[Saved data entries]
━━━━━━━━━━━━━━━━
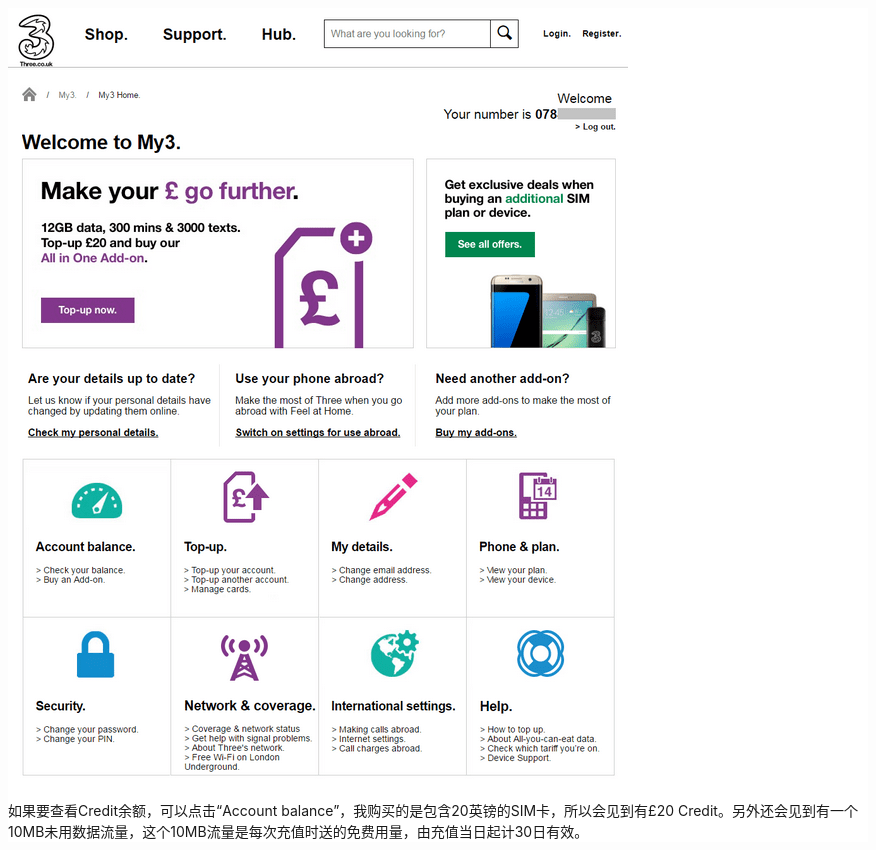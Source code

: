 ![](_assets/buy-3uk-sim-at-ebay_my3-account_12.png)

如果要查看Credit余额，可以点击“Account balance”，我购买的是包含20英镑的SIM卡，所以会见到有£20 Credit。另外还会见到有一个10MB未用数据流量，这个10MB流量是每次充值时送的免费用量，由充值当日起计30日有效。
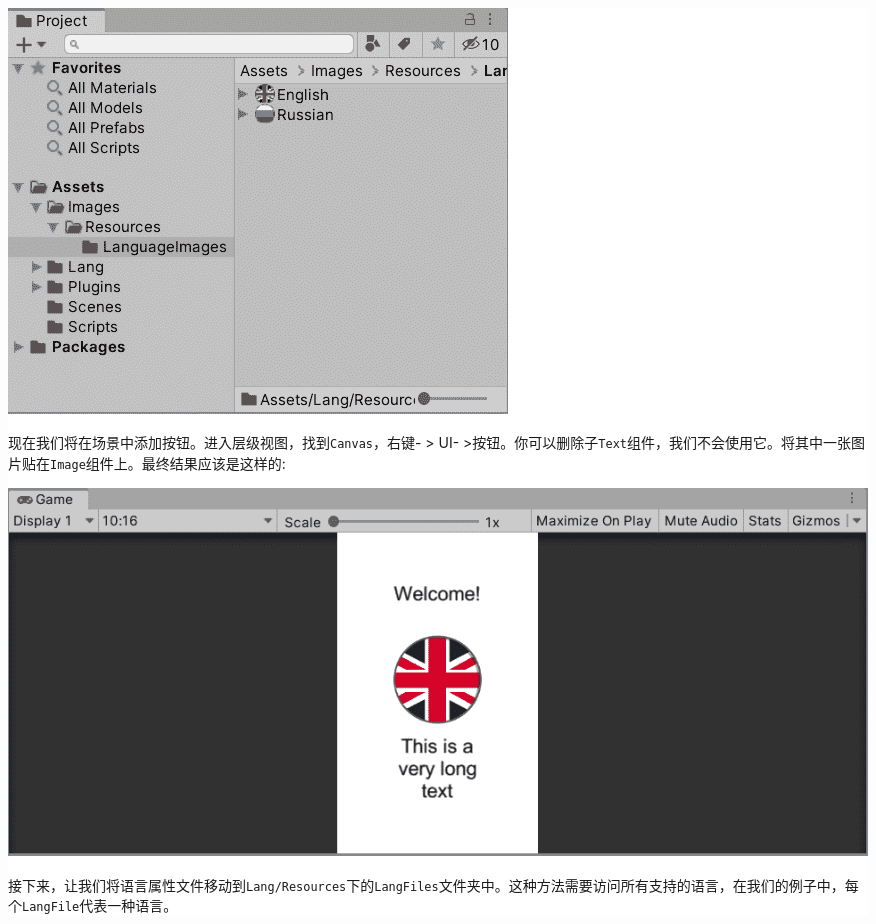![](img/11f73d4920a007f96b445cd2aa448d03.png)

现在我们将在场景中添加按钮。进入层级视图，找到`Canvas`，右键- > UI- >按钮。你可以删除子`Text`组件，我们不会使用它。将其中一张图片贴在`Image`组件上。最终结果应该是这样的:

![](img/dbc1becdb82cbc5151ab044ace888a5a.png)

接下来，让我们将语言属性文件移动到`Lang/Resources`下的`LangFiles`文件夹中。这种方法需要访问所有支持的语言，在我们的例子中，每个`LangFile`代表一种语言。
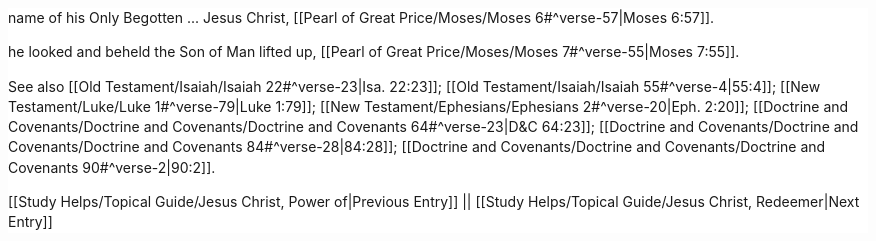  name of his Only Begotten ... Jesus Christ, [[Pearl of Great Price/Moses/Moses 6#^verse-57|Moses 6:57]].

 he looked and beheld the Son of Man lifted up, [[Pearl of Great Price/Moses/Moses 7#^verse-55|Moses 7:55]].

 See also [[Old Testament/Isaiah/Isaiah 22#^verse-23|Isa. 22:23]]; [[Old Testament/Isaiah/Isaiah 55#^verse-4|55:4]]; [[New Testament/Luke/Luke 1#^verse-79|Luke 1:79]]; [[New Testament/Ephesians/Ephesians 2#^verse-20|Eph. 2:20]]; [[Doctrine and Covenants/Doctrine and Covenants/Doctrine and Covenants 64#^verse-23|D&C 64:23]]; [[Doctrine and Covenants/Doctrine and Covenants/Doctrine and Covenants 84#^verse-28|84:28]]; [[Doctrine and Covenants/Doctrine and Covenants/Doctrine and Covenants 90#^verse-2|90:2]].

[[Study Helps/Topical Guide/Jesus Christ, Power of|Previous Entry]]  ||  [[Study Helps/Topical Guide/Jesus Christ, Redeemer|Next Entry]]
━━━━━━━━━━━━━━━━
## Task brief
Pictures stay out. Repeat only the lines from the beginning of the data through the line that has "he looked and".

## Task solution
Source code

: ![](_assets/buy-3uk-sim-at-ebay_my3-account_12.png)

如果要查看Credit余额，可以点击“Account balance”，我购买的是包含20英镑的SIM卡，所以会见到有£20 Credit。另外还会见到有一个10MB未用数据流量，这个10MB流量是每次充值时送的免费用量，由充值当日起计30日有效。
![](img/11f73d4920a007f96b445cd2aa448d03.png)

现在我们将在场景中添加按钮。进入层级视图，找到`Canvas`，右键- > UI- >按钮。你可以删除子`Text`组件，我们不会使用它。将其中一张图片贴在`Image`组件上。最终结果应该是这样的:

![](img/dbc1becdb82cbc5151ab044ace888a5a.png)

接下来，让我们将语言属性文件移动到`Lang/Resources`下的`LangFiles`文件夹中。这种方法需要访问所有支持的语言，在我们的例子中，每个`LangFile`代表一种语言。
  name of his Only Begotten ... Jesus Christ, [[Pearl of Great Price/Moses/Moses 6#^verse-57|Moses 6:57]].

 he looked and beheld the Son of Man lifted up, [[Pearl of Great Price/Moses/Moses 7#^verse-55|Moses 7:55]].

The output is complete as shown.